Citi to buy remains of Ameriquest

Times Staff Writer

Ameriquest Mortgage Co., once the “Proud Sponsor of the American Dream,” is closing.

Citigroup Inc. said Friday that it would buy the remnants of the Ameriquest empire from ACC Capital Holdings in Orange, and ACC said it was “preparing for an orderly wind-down of its retail mortgage business.”

Ameriquest shuttered its 229 retail offices months ago. As recently as 2005, Ameriquest and its sister company, Argent Mortgage, were together the No. 1 sub-prime mortgage lender in the world.


“They were absolutely the king, the biggest of them all,” said David Olson, a longtime consultant to sub-prime lenders at Wholesale Access in Columbia, Md. But, he added, not necessarily the best.

Ameriquest was the subject of a series of stories in The Times in 2005 that looked into allegations by employees and former employees who described a “boiler room” culture in which they were promised big commissions and pressured to make loans at any cost. Many borrowers were misled about loan terms and steered into mortgages they couldn’t afford, The Times reported.

Early last year, when Ameriquest agreed to pay $325 million to settle predatory lending probes by attorneys general in 49 states and the District of Columbia, it adopted reforms intended to make sure that borrowers knew what they were getting, appraisals were honest and loans provided genuine benefits.

The reforms were implemented just as the housing boom began to cool and competition became brutal in the contracting sub-prime market. With share prices falling, Ameriquest and Argent laid off thousands of employees in a series of cutbacks.

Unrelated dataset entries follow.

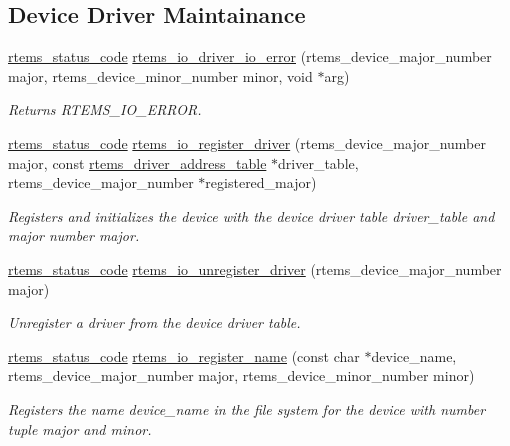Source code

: \subsection*{Device Driver Maintainance}
\begin{DoxyCompactItemize}
\item 
\mbox{\hyperlink{group__ClassicStatus_ga545d41846817eaba6143d52ee4d9e9fe}{rtems\+\_\+status\+\_\+code}} \mbox{\hyperlink{group__ClassicIO_ga95d2732c145364a244ffc6b5150e14ba}{rtems\+\_\+io\+\_\+driver\+\_\+io\+\_\+error}} (rtems\+\_\+device\+\_\+major\+\_\+number major, rtems\+\_\+device\+\_\+minor\+\_\+number minor, void $\ast$arg)
\begin{DoxyCompactList}\small\item\em Returns {\ttfamily R\+T\+E\+M\+S\+\_\+\+I\+O\+\_\+\+E\+R\+R\+OR}. \end{DoxyCompactList}\item 
\mbox{\hyperlink{group__ClassicStatus_ga545d41846817eaba6143d52ee4d9e9fe}{rtems\+\_\+status\+\_\+code}} \mbox{\hyperlink{group__ClassicIO_gaa47cf2e1f0bc2a31f6c55f71dd12b8ea}{rtems\+\_\+io\+\_\+register\+\_\+driver}} (rtems\+\_\+device\+\_\+major\+\_\+number major, const \mbox{\hyperlink{structrtems__driver__address__table}{rtems\+\_\+driver\+\_\+address\+\_\+table}} $\ast$driver\+\_\+table, rtems\+\_\+device\+\_\+major\+\_\+number $\ast$registered\+\_\+major)
\begin{DoxyCompactList}\small\item\em Registers and initializes the device with the device driver table {\itshape driver\+\_\+table} and major number {\itshape major}. \end{DoxyCompactList}\item 
\mbox{\hyperlink{group__ClassicStatus_ga545d41846817eaba6143d52ee4d9e9fe}{rtems\+\_\+status\+\_\+code}} \mbox{\hyperlink{group__ClassicIO_ga36aac167cf8d6275d0ac74142acd5706}{rtems\+\_\+io\+\_\+unregister\+\_\+driver}} (rtems\+\_\+device\+\_\+major\+\_\+number major)
\begin{DoxyCompactList}\small\item\em Unregister a driver from the device driver table. \end{DoxyCompactList}\item 
\mbox{\hyperlink{group__ClassicStatus_ga545d41846817eaba6143d52ee4d9e9fe}{rtems\+\_\+status\+\_\+code}} \mbox{\hyperlink{group__ClassicIO_ga26d953ea9e5acc028dd528e85ddef6f5}{rtems\+\_\+io\+\_\+register\+\_\+name}} (const char $\ast$device\+\_\+name, rtems\+\_\+device\+\_\+major\+\_\+number major, rtems\+\_\+device\+\_\+minor\+\_\+number minor)
\begin{DoxyCompactList}\small\item\em Registers the name {\itshape device\+\_\+name} in the file system for the device with number tuple {\itshape major} and {\itshape minor}. \end{DoxyCompactList}\end{DoxyCompactItemize}


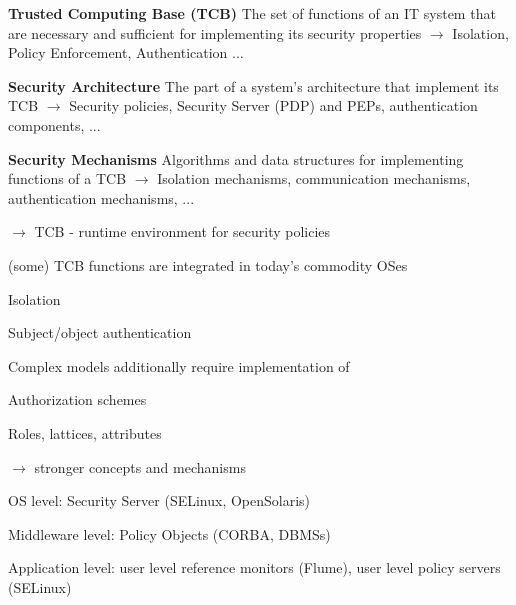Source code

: \documentclass[a4paper]{article}
\renewcommand{\note}[2]{\begin{noteBox} \textbf{#1} #2 \end{noteBox}}
\begin{document}
\begin{multicols}{3}
    \note{Trusted Computing Base (TCB)}{The set of functions of an IT system that are necessary and sufficient for implementing its security properties $\rightarrow$ Isolation, Policy Enforcement, Authentication ...}

    \note{Security Architecture}{The part of a system’s architecture that implement its TCB $\rightarrow$ Security policies, Security Server (PDP) and PEPs, authentication components, ...}

    \note{Security Mechanisms}{Algorithms and data structures for implementing functions of a TCB $\rightarrow$ Isolation mechanisms, communication mechanisms, authentication mechanisms, ...}

    $\rightarrow$ TCB - runtime environment for security policies

    \begin{itemize*}
        \item (some) TCB functions are integrated in today's commodity OSes
        \begin{itemize*}
            \item Isolation
            \item Subject/object authentication
        \end{itemize*}
        \item Complex models additionally require implementation of
        \begin{itemize*}
            \item Authorization schemes
            \item Roles, lattices, attributes
            \item[$\rightarrow$] stronger concepts and mechanisms
            \item OS level: Security Server (SELinux, OpenSolaris)
            \item Middleware level: Policy Objects (CORBA, DBMSs)
            \item Application level: user level reference monitors (Flume), user level policy servers (SELinux)
        \end{itemize*}
    \end{itemize*}


\end{multicols}
\end{document}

New York-based Citigroup, the nation’s largest bank, obtained an option in February to buy Ameriquest’s loan-servicing arm, which handles collections on $45 billion in loans and distributions of the principal and interest payments to investors in mortgage bonds. It also obtained an option to buy Argent, a wholesale lender that makes loans through independent brokers rather than directly to consumers.

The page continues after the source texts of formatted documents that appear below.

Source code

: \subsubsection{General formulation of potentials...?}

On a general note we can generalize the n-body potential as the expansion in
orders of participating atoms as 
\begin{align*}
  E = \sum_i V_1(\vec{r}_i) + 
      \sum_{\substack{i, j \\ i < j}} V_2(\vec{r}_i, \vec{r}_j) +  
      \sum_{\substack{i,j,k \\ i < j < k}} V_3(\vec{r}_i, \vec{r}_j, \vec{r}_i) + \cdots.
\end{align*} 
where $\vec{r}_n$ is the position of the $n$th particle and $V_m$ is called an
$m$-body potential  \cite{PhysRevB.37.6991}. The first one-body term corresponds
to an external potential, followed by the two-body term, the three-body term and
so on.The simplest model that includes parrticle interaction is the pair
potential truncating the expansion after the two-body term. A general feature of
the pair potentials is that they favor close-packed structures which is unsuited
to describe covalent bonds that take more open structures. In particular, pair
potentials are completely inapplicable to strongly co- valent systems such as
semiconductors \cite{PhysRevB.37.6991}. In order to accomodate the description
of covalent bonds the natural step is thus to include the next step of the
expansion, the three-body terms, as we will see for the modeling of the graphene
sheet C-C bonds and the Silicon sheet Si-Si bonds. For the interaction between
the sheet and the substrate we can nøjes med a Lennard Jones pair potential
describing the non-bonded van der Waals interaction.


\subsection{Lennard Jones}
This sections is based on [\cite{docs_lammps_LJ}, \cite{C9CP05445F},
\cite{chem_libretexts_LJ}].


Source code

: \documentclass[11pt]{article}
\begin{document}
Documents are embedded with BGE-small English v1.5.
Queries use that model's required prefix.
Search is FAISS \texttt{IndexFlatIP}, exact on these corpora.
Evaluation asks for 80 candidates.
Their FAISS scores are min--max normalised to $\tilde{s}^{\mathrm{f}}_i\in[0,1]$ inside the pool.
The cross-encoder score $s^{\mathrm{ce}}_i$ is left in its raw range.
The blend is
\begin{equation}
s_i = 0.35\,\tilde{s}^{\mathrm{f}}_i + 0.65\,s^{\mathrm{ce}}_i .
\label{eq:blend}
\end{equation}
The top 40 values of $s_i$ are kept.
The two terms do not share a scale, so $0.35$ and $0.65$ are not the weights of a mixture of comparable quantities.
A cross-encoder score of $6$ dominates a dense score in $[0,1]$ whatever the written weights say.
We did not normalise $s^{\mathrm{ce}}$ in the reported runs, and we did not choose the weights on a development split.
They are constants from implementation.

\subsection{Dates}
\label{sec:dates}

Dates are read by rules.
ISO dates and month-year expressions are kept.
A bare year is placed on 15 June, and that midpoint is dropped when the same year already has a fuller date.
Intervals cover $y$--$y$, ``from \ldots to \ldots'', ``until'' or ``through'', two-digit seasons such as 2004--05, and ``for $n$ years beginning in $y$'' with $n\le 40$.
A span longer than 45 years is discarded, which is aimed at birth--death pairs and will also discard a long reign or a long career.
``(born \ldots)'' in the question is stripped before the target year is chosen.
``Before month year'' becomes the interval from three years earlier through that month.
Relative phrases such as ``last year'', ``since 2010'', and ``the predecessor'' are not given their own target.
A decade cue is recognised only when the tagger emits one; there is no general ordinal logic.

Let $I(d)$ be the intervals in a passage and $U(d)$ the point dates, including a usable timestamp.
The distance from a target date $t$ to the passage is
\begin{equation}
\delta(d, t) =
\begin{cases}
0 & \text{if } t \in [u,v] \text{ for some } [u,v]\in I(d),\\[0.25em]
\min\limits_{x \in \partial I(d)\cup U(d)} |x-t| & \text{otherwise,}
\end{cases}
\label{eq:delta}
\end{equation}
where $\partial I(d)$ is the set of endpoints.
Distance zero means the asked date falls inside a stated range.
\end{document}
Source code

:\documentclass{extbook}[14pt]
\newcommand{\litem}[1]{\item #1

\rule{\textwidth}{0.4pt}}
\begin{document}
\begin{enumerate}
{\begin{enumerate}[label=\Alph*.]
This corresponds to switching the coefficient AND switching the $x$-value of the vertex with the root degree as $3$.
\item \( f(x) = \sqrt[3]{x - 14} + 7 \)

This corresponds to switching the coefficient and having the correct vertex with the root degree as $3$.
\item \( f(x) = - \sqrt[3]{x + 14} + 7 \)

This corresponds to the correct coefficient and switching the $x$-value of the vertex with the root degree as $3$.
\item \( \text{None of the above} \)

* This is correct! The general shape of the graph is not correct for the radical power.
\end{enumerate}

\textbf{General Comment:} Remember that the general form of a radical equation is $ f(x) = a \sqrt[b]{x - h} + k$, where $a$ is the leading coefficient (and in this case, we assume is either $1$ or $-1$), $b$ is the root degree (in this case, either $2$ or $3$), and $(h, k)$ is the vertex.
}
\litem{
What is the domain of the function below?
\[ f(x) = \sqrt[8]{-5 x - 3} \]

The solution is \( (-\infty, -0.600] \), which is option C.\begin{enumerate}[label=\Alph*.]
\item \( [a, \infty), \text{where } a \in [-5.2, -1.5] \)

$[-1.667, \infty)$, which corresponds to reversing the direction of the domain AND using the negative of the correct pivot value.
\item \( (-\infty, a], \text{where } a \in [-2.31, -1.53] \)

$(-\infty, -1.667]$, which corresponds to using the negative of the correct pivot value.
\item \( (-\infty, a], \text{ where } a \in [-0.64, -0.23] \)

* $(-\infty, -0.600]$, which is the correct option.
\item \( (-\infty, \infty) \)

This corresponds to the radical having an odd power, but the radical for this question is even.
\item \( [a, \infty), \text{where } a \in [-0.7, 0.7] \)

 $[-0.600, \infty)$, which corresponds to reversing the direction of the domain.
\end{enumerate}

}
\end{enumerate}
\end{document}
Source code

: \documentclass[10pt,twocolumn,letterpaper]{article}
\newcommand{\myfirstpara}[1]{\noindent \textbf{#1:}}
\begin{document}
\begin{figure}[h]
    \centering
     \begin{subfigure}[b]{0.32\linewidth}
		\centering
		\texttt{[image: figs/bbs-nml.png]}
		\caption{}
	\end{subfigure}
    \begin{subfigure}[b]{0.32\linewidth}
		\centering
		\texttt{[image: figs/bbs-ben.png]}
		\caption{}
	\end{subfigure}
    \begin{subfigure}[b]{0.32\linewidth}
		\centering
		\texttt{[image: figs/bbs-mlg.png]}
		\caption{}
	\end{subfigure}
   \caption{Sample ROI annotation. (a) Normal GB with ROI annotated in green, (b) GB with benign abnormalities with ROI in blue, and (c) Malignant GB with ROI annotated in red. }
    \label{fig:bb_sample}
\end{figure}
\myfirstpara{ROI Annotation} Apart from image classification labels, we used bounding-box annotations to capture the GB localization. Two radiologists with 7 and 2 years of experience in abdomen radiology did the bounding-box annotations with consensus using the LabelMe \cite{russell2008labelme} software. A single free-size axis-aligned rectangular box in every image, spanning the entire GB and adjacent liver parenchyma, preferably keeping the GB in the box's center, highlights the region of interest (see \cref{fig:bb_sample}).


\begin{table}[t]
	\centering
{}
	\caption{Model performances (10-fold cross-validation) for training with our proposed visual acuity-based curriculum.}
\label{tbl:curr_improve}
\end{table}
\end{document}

Ameriquest stopped taking loan applications Aug. 1.

Its end mirrors the demise of a host of independent sub-prime lenders that have closed or sold themselves off amid a rising tide of loan defaults. Unlike banks and savings and loans, which have deposits to lend and can hold many loans for investment, the pure sub-prime firms relied on Wall Street to finance their operations and buy their loans, services that have evaporated in the sub-prime meltdown.

Ameriquest used to have a different high profile, sponsoring Major League Baseball, a Super Bowl halftime show starring Paul McCartney and a tour by the Rolling Stones. The company paid the Texas Rangers baseball team so that the Ballpark in Arlington would be named Ameriquest Field, but it pulled out of the deal this year.

Founder Roland E. Arnall, an immigrant who became a billionaire, was the most generous political donor to George W. Bush, who appointed him ambassador to the Netherlands. At its peak, Arnall’s operation employed about 16,000 people, company executives have said.

On Friday, Citigroup said most of the remaining 2,000 employees -- the bulk of them in Orange and Rancho Cucamonga but some in Illinois -- would retain their jobs.

“To have completed this transaction in the current business environment with a leading financial institution such as Citi is an affirmation of the hard work and dedication of our employees,” Adam Bass, vice chairman of ACC Capital Holdings, said in a statement. “The closing of the transaction marks a positive step forward for our customers, clients and employees.”

Citigroup described the deal as a way to acquire “operational and pricing efficiencies” in a line of business that is currently “undergoing significant change.” The terms of the deal weren’t disclosed. Citigroup and Arnall reportedly had poured hundreds of millions of dollars into Argent’s operations in February to beef up its sagging fortunes. Like other wholesale sub-prime lenders, Argent has shriveled in volume because investors no longer will buy sub-prime loans or the securities backed by them.

Although the wholesale lending business in sub-prime has virtually evaporated, the purchase of what remains of Argent will position Citigroup to reenter the market if it revives, Citigroup spokeswoman Danielle Romero-Apsilos said.

“We will restart the origination business slowly, under new management and a new brand, and do everything in accordance with federal, state and local law,” she said.

Citigroup said it expected the deal to close today.